▸ **Exercise brief**
Write out the data word for word and drop any picture you find.

----------

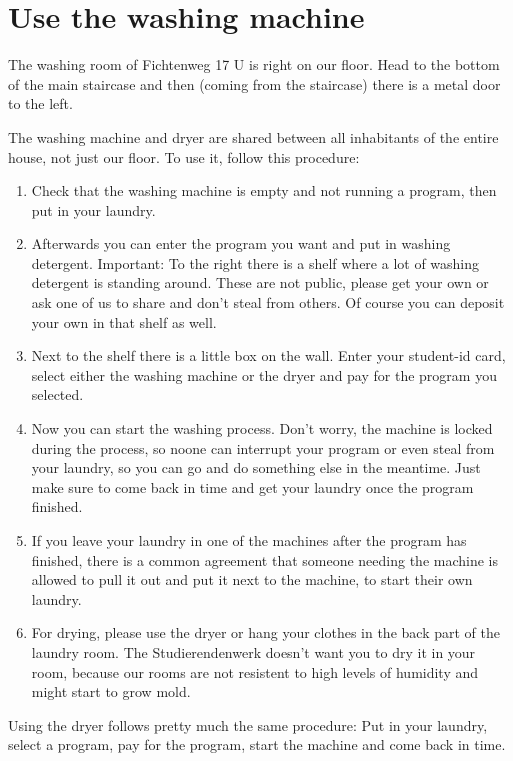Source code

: \section{Use the washing machine}
The washing room of Fichtenweg 17 U is right on our floor. Head to the bottom of the main staircase and then (coming from the staircase) there is a metal door to the left.

The washing machine and dryer are shared between all inhabitants of the entire house, not just our floor. To use it, follow this procedure:
\begin{enumerate}
    \item Check that the washing machine is empty and not running a program, then put in your laundry.
    \item Afterwards you can enter the program you want and put in washing detergent. Important: To the right there is a shelf where a lot of washing detergent is standing around. These are not public, please get your own or ask one of us to share and don't steal from others. Of course you can deposit your own in that shelf as well.
    \item Next to the shelf there is a little box on the wall. Enter your student-id card, select either the washing machine or the dryer and pay for the program you selected.
    \item Now you can start the washing process. Don't worry, the machine is locked during the process, so noone can interrupt your program or even steal from your laundry, so you can go and do something else in the meantime. Just make sure to come back in time and get your laundry once the program finished.
    \item If you leave your laundry in one of the machines after the program has finished, there is a common agreement that someone needing the machine is allowed to pull it out and put it next to the machine, to start their own laundry.
    \item For drying, please use the dryer or hang your clothes in the back part of the laundry room. The Studierendenwerk doesn't want you to dry it in your room, because our rooms are not resistent to high levels of humidity and might start to grow mold.
\end{enumerate}

Using the dryer follows pretty much the same procedure: Put in your laundry, select a program, pay for the program, start the machine and come back in time.


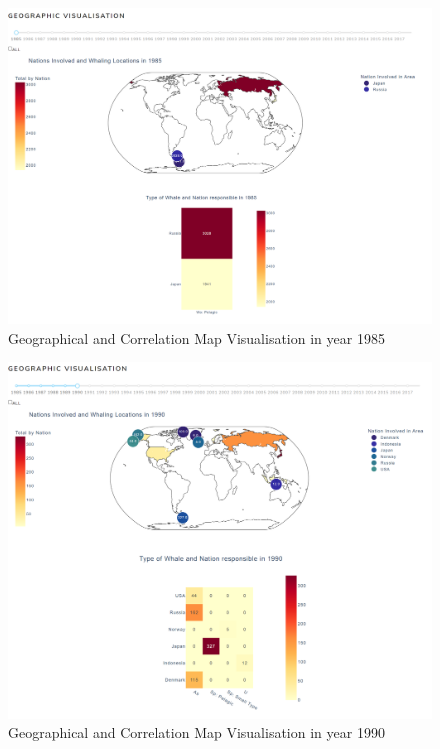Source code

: \documentclass[12pt,a4paper]{article}
\begin{document}
\begin{figure}[H]
    \centering
    \includegraphics[width = 15cm]{Choro+corr.png}
    \caption{Geographical and Correlation Map Visualisation in year 1985}
    \label{fig:heatmap1}
\end{figure}

\begin{figure}[H]
    \centering
    \includegraphics[width = 15cm]{Choro+corr2.png}
    \caption{Geographical and Correlation Map Visualisation in year 1990}
    \label{fig:heatmap2}
\end{figure}
\end{document}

----------

▸ **Output**
Source code

: \section{Use the washing machine}
The washing room of Fichtenweg 17 U is right on our floor. Head to the bottom of the main staircase and then (coming from the staircase) there is a metal door to the left.

The washing machine and dryer are shared between all inhabitants of the entire house, not just our floor. To use it, follow this procedure:
\begin{enumerate}
    \item Check that the washing machine is empty and not running a program, then put in your laundry.
    \item Afterwards you can enter the program you want and put in washing detergent. Important: To the right there is a shelf where a lot of washing detergent is standing around. These are not public, please get your own or ask one of us to share and don't steal from others. Of course you can deposit your own in that shelf as well.
    \item Next to the shelf there is a little box on the wall. Enter your student-id card, select either the washing machine or the dryer and pay for the program you selected.
    \item Now you can start the washing process. Don't worry, the machine is locked during the process, so noone can interrupt your program or even steal from your laundry, so you can go and do something else in the meantime. Just make sure to come back in time and get your laundry once the program finished.
    \item If you leave your laundry in one of the machines after the program has finished, there is a common agreement that someone needing the machine is allowed to pull it out and put it next to the machine, to start their own laundry.
    \item For drying, please use the dryer or hang your clothes in the back part of the laundry room. The Studierendenwerk doesn't want you to dry it in your room, because our rooms are not resistent to high levels of humidity and might start to grow mold.
\end{enumerate}

Using the dryer follows pretty much the same procedure: Put in your laundry, select a program, pay for the program, start the machine and come back in time.


Source code

: \documentclass[12pt,a4paper]{article}
\begin{document}
\begin{figure}[H]
    \centering
    \includegraphics[width = 15cm]{Choro+corr.png}
    \caption{Geographical and Correlation Map Visualisation in year 1985}
    \label{fig:heatmap1}
\end{figure}

\begin{figure}[H]
    \centering
    \includegraphics[width = 15cm]{Choro+corr2.png}
    \caption{Geographical and Correlation Map Visualisation in year 1990}
    \label{fig:heatmap2}
\end{figure}
\end{document}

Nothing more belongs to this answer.